§ Exercise requirements: Transcribe, word for word, every record in the data below.

================

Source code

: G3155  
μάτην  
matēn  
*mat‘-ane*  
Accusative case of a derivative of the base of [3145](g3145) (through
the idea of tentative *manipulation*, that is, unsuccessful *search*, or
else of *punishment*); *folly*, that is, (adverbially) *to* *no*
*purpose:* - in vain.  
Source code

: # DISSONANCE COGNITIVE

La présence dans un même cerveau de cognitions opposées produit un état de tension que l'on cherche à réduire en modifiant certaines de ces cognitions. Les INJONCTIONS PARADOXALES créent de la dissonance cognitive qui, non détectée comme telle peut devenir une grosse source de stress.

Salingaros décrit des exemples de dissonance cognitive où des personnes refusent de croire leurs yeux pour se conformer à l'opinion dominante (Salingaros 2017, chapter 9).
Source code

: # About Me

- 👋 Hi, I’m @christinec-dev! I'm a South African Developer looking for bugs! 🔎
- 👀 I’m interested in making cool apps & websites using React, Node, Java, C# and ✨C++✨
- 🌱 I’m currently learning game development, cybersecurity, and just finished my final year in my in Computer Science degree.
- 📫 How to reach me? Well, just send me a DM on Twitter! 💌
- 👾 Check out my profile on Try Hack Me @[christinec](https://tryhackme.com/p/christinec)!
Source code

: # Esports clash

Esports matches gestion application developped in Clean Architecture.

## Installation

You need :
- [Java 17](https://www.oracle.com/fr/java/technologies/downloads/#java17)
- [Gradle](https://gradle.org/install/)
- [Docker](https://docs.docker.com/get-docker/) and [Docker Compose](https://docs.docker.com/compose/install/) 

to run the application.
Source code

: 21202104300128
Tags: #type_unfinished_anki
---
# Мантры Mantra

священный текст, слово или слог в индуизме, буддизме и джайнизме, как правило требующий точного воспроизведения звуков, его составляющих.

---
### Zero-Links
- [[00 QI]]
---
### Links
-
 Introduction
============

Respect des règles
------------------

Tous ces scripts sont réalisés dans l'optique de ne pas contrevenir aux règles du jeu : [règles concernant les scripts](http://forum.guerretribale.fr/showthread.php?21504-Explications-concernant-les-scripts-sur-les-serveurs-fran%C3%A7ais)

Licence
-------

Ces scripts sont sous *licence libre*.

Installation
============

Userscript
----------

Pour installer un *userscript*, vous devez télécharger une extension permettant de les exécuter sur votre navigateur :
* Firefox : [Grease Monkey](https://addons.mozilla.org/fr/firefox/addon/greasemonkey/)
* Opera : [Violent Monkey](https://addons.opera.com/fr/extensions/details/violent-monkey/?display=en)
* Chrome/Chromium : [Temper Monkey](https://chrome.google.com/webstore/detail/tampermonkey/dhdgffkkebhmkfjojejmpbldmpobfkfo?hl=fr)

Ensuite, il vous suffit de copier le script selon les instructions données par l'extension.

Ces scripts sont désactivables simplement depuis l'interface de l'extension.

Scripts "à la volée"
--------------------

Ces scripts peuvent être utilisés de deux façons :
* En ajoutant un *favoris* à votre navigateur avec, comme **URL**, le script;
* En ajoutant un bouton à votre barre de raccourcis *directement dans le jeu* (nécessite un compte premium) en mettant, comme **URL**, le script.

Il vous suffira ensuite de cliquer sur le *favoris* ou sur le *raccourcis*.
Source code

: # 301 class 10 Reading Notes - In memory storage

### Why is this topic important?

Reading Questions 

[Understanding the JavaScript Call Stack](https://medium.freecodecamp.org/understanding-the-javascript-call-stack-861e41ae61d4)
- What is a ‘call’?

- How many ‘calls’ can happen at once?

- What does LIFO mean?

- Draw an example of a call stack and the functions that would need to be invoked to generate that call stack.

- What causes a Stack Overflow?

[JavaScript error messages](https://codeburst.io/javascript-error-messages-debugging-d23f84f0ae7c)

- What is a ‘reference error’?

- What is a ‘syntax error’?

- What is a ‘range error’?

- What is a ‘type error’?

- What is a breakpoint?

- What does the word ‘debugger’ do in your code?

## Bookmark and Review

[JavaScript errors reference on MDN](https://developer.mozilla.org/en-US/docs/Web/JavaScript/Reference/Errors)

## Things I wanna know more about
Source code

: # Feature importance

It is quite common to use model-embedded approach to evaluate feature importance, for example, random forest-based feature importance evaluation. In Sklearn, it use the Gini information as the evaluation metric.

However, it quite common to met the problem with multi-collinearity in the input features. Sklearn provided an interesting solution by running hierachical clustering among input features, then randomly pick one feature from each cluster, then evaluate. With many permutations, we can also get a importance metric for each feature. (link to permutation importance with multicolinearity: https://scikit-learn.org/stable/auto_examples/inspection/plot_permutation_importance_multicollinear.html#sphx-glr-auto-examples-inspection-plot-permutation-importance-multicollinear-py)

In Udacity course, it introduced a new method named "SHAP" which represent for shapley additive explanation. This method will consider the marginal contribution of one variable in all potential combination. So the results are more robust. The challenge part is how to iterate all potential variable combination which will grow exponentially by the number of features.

================

§ Task solution:
Source code

: G3155  
μάτην  
matēn  
*mat‘-ane*  
Accusative case of a derivative of the base of [3145](g3145) (through
the idea of tentative *manipulation*, that is, unsuccessful *search*, or
else of *punishment*); *folly*, that is, (adverbially) *to* *no*
*purpose:* - in vain.  
Source code

: # DISSONANCE COGNITIVE

La présence dans un même cerveau de cognitions opposées produit un état de tension que l'on cherche à réduire en modifiant certaines de ces cognitions. Les INJONCTIONS PARADOXALES créent de la dissonance cognitive qui, non détectée comme telle peut devenir une grosse source de stress.

Salingaros décrit des exemples de dissonance cognitive où des personnes refusent de croire leurs yeux pour se conformer à l'opinion dominante (Salingaros 2017, chapter 9).
Source code

: # About Me

- 👋 Hi, I’m @christinec-dev! I'm a South African Developer looking for bugs! 🔎
- 👀 I’m interested in making cool apps & websites using React, Node, Java, C# and ✨C++✨
- 🌱 I’m currently learning game development, cybersecurity, and just finished my final year in my in Computer Science degree.
- 📫 How to reach me? Well, just send me a DM on Twitter! 💌
- 👾 Check out my profile on Try Hack Me @[christinec](https://tryhackme.com/p/christinec)!
Source code

: # Esports clash

Esports matches gestion application developped in Clean Architecture.

## Installation

You need :
- [Java 17](https://www.oracle.com/fr/java/technologies/downloads/#java17)
- [Gradle](https://gradle.org/install/)
- [Docker](https://docs.docker.com/get-docker/) and [Docker Compose](https://docs.docker.com/compose/install/) 

to run the application.
Source code

: 21202104300128
Tags: #type_unfinished_anki
---
# Мантры Mantra

священный текст, слово или слог в индуизме, буддизме и джайнизме, как правило требующий точного воспроизведения звуков, его составляющих.

---
### Zero-Links
- [[00 QI]]
---
### Links
-
 Introduction
============

Respect des règles
------------------

Tous ces scripts sont réalisés dans l'optique de ne pas contrevenir aux règles du jeu : [règles concernant les scripts](http://forum.guerretribale.fr/showthread.php?21504-Explications-concernant-les-scripts-sur-les-serveurs-fran%C3%A7ais)

Licence
-------

Ces scripts sont sous *licence libre*.

Installation
============

Userscript
----------

Pour installer un *userscript*, vous devez télécharger une extension permettant de les exécuter sur votre navigateur :
* Firefox : [Grease Monkey](https://addons.mozilla.org/fr/firefox/addon/greasemonkey/)
* Opera : [Violent Monkey](https://addons.opera.com/fr/extensions/details/violent-monkey/?display=en)
* Chrome/Chromium : [Temper Monkey](https://chrome.google.com/webstore/detail/tampermonkey/dhdgffkkebhmkfjojejmpbldmpobfkfo?hl=fr)

Ensuite, il vous suffit de copier le script selon les instructions données par l'extension.

Ces scripts sont désactivables simplement depuis l'interface de l'extension.

Scripts "à la volée"
--------------------

Ces scripts peuvent être utilisés de deux façons :
* En ajoutant un *favoris* à votre navigateur avec, comme **URL**, le script;
* En ajoutant un bouton à votre barre de raccourcis *directement dans le jeu* (nécessite un compte premium) en mettant, comme **URL**, le script.

Il vous suffira ensuite de cliquer sur le *favoris* ou sur le *raccourcis*.
Source code

: # 301 class 10 Reading Notes - In memory storage

### Why is this topic important?

Reading Questions 

[Understanding the JavaScript Call Stack](https://medium.freecodecamp.org/understanding-the-javascript-call-stack-861e41ae61d4)
- What is a ‘call’?

- How many ‘calls’ can happen at once?

- What does LIFO mean?

- Draw an example of a call stack and the functions that would need to be invoked to generate that call stack.

- What causes a Stack Overflow?

[JavaScript error messages](https://codeburst.io/javascript-error-messages-debugging-d23f84f0ae7c)

- What is a ‘reference error’?

- What is a ‘syntax error’?

- What is a ‘range error’?

- What is a ‘type error’?

- What is a breakpoint?

- What does the word ‘debugger’ do in your code?

## Bookmark and Review

[JavaScript errors reference on MDN](https://developer.mozilla.org/en-US/docs/Web/JavaScript/Reference/Errors)

## Things I wanna know more about
Source code

: # Feature importance

It is quite common to use model-embedded approach to evaluate feature importance, for example, random forest-based feature importance evaluation. In Sklearn, it use the Gini information as the evaluation metric.

However, it quite common to met the problem with multi-collinearity in the input features. Sklearn provided an interesting solution by running hierachical clustering among input features, then randomly pick one feature from each cluster, then evaluate. With many permutations, we can also get a importance metric for each feature. (link to permutation importance with multicolinearity: https://scikit-learn.org/stable/auto_examples/inspection/plot_permutation_importance_multicollinear.html#sphx-glr-auto-examples-inspection-plot-permutation-importance-multicollinear-py)

In Udacity course, it introduced a new method named "SHAP" which represent for shapley additive explanation. This method will consider the marginal contribution of one variable in all potential combination. So the results are more robust. The challenge part is how to iterate all potential variable combination which will grow exponentially by the number of features.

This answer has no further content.